The algorithm schematic workflow is shown in Figure 1A. To estimate the relative displacement and velocity, the algorithm locates a sub-image in two consecutive video frames. This process is completed for equally spaced points along the radial direction of the microvessel, frame-by-frame, to build the velocity profiles. Briefly, an image for a frame (F1) and its consecutive frame (F2) are transformed in to a numerical matrix. Then, a sub-image (IW: interrogation window, with X pixels wide and Y pixels high), is selected at the top left of F1 and the normalized cross correlation coefficients are calculated for the IW along F1 and along F2 using equation 1. The location of the IW within F1 and F2 corresponds to the position where the maximum correlation coefficients are found. Figure 1B, shows the correlation coefficients for F1 (CCF1) and for F2 (CCF2) as a function of the longitudinal displacement applied to IW (correologram). As it is shown in the correologram, all the calculated correlation coefficients are very high (>0.99), which is explained by the relatively uniform size and shape of the RBCs observed inside the vessel. The distance between the absolute maxima in the correologram is the best estimative of the displacement of the region of the blood flow represented by the IW. Thus, the displacement of the portion represented by the IW is calculated as the difference in positions for IW on F1 and F2, (dL, Figure 1B). The velocity is calculated using the displacement and the time between frames (determined by the camera frame rate). Then, a new IW is selected Y pixels down from the original in the longitudinal direction of the vessel and the 2D cross correlation process is repeated, to calculate the velocity of the new IW. This is repeated until the entire longitude of the vessel is covered and the velocity for a radial position is calculated as the average of the velocities for each IW. For the next radial point, the process is repeated selecting a new IW at the top of F1, with a radial shift of X pixels. For the next time point analysis, F2 becomes F1 and the consecutive frame becomes F2.

Figure 1.

$$\text{nCC}(\mathrm{Y})=\frac{{\sum }_{\mathrm{i}=0}^{\mathrm{M}-\mathrm{Y}}{\sum }_{\mathrm{j}=0}^{\mathrm{N}}\mathrm{F}1(\mathrm{i},\mathrm{j})\cdot \text{IW}(\mathrm{i}+\mathrm{Y},\mathrm{j})}{\sqrt{{\sum }_{\mathrm{i},\mathrm{j}}\mathrm{F}1{(\mathrm{i},\mathrm{j})}^2{\sum }_{\mathrm{i},\mathrm{j}}{\left[\text{IW}(\mathrm{i}+\mathrm{Y},\mathrm{j})\right]}^2}}$$ (1)

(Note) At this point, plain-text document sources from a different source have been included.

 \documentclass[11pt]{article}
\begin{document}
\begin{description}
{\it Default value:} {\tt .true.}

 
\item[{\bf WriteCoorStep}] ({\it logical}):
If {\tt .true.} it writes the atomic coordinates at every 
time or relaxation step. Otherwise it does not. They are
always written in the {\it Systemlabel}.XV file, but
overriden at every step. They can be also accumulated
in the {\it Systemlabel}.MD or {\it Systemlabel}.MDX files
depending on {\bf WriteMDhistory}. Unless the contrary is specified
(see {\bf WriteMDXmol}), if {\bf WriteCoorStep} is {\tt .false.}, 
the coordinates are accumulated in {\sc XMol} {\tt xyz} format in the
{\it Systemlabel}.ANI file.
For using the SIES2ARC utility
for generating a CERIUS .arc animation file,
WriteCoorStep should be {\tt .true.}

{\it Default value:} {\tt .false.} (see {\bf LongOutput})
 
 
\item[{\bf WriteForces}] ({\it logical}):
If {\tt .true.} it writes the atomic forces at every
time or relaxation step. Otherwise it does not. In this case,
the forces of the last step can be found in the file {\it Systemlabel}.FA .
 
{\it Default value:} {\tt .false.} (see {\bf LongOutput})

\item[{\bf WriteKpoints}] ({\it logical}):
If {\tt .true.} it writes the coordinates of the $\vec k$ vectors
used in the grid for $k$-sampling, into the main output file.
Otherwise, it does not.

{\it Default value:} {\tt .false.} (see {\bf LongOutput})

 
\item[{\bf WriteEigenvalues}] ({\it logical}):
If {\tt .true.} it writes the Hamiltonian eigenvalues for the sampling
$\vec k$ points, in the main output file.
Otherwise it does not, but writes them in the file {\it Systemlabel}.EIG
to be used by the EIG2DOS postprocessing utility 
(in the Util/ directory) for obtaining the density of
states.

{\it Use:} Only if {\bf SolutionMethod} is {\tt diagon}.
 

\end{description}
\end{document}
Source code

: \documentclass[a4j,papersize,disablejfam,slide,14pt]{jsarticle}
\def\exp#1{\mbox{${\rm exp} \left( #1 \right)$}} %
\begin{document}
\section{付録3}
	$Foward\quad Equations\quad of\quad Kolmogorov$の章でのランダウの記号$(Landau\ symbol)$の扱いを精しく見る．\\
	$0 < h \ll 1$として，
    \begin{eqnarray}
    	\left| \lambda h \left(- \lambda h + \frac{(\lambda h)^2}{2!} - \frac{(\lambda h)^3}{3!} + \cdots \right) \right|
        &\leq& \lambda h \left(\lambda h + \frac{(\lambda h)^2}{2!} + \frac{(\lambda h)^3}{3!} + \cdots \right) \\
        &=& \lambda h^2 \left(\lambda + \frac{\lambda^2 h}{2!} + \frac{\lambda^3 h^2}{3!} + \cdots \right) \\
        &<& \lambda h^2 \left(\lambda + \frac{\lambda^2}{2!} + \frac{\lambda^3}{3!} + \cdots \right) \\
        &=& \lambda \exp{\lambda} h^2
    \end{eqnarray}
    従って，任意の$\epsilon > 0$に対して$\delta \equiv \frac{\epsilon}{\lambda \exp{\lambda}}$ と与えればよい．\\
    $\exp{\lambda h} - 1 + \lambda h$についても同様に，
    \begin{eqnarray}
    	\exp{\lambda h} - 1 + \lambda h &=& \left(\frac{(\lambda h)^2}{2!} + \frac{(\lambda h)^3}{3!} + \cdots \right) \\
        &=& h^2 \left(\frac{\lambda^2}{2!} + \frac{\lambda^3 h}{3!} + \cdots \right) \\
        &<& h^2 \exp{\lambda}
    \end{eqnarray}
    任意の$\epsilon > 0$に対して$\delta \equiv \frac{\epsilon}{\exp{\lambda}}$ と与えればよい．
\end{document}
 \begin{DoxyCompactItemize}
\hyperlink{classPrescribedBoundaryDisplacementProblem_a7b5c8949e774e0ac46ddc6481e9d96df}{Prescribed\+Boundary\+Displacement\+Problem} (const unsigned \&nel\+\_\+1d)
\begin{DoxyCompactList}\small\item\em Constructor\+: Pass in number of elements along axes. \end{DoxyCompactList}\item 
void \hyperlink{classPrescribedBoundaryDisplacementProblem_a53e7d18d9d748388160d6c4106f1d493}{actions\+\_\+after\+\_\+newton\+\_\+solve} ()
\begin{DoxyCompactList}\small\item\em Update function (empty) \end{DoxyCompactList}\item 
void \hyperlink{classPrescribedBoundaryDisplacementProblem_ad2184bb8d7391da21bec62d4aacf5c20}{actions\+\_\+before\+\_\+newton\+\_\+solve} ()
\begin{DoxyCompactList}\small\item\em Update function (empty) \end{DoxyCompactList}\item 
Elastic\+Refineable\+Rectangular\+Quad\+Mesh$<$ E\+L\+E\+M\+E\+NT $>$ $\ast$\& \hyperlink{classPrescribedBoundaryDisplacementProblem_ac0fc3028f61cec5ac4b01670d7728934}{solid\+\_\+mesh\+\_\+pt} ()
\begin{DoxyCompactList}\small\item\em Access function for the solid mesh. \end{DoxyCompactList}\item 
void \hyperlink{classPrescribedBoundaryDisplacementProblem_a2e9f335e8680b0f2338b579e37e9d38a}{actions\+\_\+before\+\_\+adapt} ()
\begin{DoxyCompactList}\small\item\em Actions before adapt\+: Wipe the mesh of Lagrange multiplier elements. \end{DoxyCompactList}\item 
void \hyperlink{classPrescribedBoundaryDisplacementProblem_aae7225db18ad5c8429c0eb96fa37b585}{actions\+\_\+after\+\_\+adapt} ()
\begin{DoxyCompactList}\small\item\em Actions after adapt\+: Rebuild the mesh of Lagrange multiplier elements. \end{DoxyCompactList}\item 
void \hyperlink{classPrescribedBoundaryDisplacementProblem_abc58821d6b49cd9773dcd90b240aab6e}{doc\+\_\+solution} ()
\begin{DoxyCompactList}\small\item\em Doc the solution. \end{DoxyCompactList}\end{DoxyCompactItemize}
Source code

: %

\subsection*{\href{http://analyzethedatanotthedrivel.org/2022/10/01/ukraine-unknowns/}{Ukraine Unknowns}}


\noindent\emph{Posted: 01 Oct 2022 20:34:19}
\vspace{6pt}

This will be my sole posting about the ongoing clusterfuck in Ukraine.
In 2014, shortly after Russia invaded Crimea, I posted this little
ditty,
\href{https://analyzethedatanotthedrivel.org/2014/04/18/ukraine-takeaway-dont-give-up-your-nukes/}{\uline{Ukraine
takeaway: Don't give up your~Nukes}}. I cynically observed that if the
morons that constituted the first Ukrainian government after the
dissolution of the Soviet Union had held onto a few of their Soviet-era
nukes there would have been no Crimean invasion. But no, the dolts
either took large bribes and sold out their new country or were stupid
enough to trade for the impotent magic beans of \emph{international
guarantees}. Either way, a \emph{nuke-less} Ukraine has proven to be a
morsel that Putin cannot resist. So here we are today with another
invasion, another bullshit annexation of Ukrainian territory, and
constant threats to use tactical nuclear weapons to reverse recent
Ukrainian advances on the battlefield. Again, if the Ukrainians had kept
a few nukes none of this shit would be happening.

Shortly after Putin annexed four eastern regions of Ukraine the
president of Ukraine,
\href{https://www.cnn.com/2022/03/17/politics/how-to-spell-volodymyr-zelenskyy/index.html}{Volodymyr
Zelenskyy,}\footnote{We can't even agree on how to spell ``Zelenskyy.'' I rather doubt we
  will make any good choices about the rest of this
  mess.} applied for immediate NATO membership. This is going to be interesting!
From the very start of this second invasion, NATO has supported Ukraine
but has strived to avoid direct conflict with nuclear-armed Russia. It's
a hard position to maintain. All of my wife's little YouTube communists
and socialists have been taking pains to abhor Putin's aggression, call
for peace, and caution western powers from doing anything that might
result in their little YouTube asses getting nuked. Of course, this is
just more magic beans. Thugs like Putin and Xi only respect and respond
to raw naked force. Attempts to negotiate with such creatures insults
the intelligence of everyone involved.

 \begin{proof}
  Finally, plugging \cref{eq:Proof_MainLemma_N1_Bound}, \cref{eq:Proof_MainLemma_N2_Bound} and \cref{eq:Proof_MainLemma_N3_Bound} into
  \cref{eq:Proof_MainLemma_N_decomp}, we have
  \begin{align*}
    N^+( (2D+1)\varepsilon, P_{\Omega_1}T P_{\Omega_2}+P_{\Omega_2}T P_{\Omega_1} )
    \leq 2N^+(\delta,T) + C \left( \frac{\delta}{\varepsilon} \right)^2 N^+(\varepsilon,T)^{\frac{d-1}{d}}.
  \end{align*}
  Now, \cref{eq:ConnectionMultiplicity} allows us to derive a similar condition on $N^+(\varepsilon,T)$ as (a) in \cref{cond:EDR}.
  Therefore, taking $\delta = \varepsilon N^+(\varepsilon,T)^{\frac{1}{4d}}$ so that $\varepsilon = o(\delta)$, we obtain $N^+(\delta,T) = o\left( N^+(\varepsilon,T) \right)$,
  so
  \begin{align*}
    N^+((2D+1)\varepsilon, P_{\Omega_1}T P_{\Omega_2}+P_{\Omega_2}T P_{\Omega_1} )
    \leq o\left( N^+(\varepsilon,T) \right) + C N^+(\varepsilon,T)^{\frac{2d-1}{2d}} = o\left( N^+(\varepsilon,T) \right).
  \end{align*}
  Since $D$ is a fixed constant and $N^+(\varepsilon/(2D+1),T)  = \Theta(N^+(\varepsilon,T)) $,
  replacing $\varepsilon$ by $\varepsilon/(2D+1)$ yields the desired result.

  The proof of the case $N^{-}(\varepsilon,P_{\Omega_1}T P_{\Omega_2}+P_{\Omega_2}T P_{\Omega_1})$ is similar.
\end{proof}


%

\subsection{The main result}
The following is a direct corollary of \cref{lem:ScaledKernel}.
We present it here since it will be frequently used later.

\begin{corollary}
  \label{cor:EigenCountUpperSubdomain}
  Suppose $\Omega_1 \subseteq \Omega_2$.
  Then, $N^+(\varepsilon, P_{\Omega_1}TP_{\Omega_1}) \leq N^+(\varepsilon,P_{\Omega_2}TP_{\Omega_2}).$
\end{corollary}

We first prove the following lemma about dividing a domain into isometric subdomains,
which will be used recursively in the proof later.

Equation 1. M is the number of rows in F1. N is the number of columns in F1 and Y is the length of the IW.

Intravital Microscopy and high speed video recording

The experimental setup for high speed video acquisition consisted of an intravital microscope (Olympus-BX51WI), equipped with a 40X objective (LUMPFL-WIR, NA= 0.8; Olympus) and a matching custom long working distance condenser with NA = 0.8 (Thorlabs, Newton, NJ). Additionally, two magnifications of 2X and 1.5X were installed between the objective and the camera to provide an equivalent pixel size of 0.50 μm. Tissue was illuminated with a mercury arc lamp (100 W, Walker Instruments, Scottsdale, AZ). A 400 nm interference filter (Spectra Physics, no. 59820) was placed in the light path to maximize image contrast. Images were recorded with a high speed video camera (Fastcam 1024 PCI, Photron USA) equipped with a one megapixel chip (1000 × 1000 pixels). All videos were recorded at 2000 fps and the camera shutter speed was increased to obtain the sharpest and clearest image possible.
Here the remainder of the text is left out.